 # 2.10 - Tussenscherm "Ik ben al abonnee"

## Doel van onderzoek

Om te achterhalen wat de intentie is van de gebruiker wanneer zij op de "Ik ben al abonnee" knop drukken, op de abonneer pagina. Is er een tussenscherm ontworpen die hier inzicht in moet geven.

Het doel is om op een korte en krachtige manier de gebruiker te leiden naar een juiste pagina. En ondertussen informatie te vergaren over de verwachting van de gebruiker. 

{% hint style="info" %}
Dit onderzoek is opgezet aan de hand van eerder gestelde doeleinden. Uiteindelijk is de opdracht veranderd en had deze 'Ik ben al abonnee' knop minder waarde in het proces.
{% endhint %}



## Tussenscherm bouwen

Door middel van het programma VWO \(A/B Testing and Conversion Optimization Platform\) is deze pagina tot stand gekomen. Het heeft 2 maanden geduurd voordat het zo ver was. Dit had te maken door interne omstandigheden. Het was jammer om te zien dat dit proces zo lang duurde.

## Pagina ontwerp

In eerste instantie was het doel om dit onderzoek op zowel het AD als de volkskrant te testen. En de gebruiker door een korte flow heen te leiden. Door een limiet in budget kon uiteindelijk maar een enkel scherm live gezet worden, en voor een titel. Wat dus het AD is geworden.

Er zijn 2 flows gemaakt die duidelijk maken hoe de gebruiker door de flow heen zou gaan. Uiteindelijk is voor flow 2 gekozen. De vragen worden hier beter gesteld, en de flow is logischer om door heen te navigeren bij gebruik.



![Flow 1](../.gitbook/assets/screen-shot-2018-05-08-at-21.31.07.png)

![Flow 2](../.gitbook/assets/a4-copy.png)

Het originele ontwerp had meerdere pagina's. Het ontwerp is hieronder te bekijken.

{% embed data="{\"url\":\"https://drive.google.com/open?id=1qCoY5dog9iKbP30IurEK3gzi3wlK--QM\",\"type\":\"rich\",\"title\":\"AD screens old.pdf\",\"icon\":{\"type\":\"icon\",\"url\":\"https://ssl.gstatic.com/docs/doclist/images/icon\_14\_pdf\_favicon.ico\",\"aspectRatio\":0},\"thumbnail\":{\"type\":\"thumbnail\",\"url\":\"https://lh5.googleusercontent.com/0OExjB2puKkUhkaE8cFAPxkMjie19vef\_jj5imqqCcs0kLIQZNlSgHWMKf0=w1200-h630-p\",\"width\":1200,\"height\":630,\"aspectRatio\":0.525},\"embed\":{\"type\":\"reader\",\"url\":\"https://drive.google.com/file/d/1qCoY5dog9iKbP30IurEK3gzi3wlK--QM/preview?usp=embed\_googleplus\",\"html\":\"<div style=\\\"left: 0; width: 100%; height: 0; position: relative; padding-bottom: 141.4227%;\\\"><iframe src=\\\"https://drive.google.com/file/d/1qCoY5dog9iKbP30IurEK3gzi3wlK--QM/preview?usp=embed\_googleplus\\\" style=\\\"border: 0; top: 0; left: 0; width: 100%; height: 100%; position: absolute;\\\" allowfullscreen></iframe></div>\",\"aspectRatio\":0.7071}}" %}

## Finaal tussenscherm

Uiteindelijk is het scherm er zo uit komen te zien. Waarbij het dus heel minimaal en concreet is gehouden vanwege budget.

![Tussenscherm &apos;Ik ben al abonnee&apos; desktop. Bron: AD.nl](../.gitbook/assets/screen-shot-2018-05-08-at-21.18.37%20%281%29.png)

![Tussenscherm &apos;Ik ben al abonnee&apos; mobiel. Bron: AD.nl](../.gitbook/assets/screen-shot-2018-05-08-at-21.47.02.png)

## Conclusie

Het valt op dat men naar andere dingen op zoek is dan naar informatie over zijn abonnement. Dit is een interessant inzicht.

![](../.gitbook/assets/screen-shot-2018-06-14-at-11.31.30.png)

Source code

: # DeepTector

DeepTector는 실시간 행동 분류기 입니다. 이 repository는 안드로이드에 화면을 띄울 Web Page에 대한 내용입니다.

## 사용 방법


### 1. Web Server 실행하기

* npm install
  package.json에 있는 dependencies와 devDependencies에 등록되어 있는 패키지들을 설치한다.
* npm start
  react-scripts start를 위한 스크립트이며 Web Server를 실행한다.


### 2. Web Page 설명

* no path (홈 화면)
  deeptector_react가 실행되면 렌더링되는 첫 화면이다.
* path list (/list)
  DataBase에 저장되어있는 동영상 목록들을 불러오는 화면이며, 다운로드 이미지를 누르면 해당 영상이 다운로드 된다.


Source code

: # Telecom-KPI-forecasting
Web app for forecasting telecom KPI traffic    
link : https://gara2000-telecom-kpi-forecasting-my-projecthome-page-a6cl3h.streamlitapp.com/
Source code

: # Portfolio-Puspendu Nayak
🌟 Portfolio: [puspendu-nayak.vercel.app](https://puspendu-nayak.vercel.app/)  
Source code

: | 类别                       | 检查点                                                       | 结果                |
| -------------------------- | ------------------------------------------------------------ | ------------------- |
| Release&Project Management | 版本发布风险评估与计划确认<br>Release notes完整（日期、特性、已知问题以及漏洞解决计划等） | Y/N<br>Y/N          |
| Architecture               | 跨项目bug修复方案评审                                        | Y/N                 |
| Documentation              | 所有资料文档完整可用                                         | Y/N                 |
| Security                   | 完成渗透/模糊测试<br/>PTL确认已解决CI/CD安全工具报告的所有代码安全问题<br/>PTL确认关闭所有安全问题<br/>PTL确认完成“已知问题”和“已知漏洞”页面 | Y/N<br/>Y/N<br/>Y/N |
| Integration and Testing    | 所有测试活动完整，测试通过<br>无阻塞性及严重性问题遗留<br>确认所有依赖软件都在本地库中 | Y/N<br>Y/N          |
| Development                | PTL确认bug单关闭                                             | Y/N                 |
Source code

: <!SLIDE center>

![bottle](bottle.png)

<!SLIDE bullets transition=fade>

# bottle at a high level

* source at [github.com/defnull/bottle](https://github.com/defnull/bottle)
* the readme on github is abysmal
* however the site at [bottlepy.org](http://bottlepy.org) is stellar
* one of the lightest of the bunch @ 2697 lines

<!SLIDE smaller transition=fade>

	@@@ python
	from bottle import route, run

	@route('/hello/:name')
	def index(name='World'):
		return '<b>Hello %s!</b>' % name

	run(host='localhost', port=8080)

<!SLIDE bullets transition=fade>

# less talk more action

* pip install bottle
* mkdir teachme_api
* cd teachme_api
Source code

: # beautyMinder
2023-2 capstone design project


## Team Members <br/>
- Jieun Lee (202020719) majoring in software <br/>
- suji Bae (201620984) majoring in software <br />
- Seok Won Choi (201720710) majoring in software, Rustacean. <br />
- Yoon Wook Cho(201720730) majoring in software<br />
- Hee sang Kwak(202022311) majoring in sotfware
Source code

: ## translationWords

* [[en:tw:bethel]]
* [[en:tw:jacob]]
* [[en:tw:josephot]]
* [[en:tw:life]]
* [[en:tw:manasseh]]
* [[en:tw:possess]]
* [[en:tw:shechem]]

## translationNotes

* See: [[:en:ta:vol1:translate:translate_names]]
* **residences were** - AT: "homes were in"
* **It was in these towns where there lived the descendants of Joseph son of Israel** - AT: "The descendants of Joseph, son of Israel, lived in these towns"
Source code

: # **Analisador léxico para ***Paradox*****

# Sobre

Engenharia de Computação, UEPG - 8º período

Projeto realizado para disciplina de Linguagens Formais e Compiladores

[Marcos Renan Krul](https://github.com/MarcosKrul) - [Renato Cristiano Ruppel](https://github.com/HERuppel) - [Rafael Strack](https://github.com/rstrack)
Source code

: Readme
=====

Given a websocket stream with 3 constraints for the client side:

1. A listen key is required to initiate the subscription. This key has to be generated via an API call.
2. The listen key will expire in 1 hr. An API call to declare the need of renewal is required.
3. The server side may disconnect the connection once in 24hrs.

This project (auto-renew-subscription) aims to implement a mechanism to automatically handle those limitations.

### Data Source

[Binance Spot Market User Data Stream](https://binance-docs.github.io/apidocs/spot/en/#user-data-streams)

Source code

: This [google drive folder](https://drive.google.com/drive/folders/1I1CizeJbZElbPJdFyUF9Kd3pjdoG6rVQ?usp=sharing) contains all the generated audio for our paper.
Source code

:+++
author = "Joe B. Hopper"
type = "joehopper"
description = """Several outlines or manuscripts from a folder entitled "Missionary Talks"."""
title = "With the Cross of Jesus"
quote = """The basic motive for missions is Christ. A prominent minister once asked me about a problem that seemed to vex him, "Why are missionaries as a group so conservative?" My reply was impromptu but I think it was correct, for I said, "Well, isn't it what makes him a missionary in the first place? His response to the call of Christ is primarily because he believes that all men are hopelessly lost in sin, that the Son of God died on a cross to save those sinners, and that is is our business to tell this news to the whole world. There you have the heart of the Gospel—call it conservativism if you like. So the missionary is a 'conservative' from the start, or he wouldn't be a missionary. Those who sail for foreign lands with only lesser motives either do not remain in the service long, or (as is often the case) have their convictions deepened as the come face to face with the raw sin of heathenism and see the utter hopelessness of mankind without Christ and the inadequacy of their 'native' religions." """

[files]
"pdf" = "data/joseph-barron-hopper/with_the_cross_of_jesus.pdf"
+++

----------

== What you are asked to do ==
From the records above, print only the lines between the one holding "return '<b>Hello %s!</b>' % name" and the one holding "2. The listen", inclusive, exactly as they stand.

== Exercise output ==
		return '<b>Hello %s!</b>' % name

	run(host='localhost', port=8080)

<!SLIDE bullets transition=fade>

# less talk more action

* pip install bottle
* mkdir teachme_api
* cd teachme_api
Source code

: # beautyMinder
2023-2 capstone design project


## Team Members <br/>
- Jieun Lee (202020719) majoring in software <br/>
- suji Bae (201620984) majoring in software <br />
- Seok Won Choi (201720710) majoring in software, Rustacean. <br />
- Yoon Wook Cho(201720730) majoring in software<br />
- Hee sang Kwak(202022311) majoring in sotfware
Source code

: ## translationWords

* [[en:tw:bethel]]
* [[en:tw:jacob]]
* [[en:tw:josephot]]
* [[en:tw:life]]
* [[en:tw:manasseh]]
* [[en:tw:possess]]
* [[en:tw:shechem]]

## translationNotes

* See: [[:en:ta:vol1:translate:translate_names]]
* **residences were** - AT: "homes were in"
* **It was in these towns where there lived the descendants of Joseph son of Israel** - AT: "The descendants of Joseph, son of Israel, lived in these towns"
Source code

: # **Analisador léxico para ***Paradox*****

# Sobre

Engenharia de Computação, UEPG - 8º período

Projeto realizado para disciplina de Linguagens Formais e Compiladores

[Marcos Renan Krul](https://github.com/MarcosKrul) - [Renato Cristiano Ruppel](https://github.com/HERuppel) - [Rafael Strack](https://github.com/rstrack)
Source code

: Readme
=====

Given a websocket stream with 3 constraints for the client side:

1. A listen key is required to initiate the subscription. This key has to be generated via an API call.
2. The listen key will expire in 1 hr. An API call to declare the need of renewal is required.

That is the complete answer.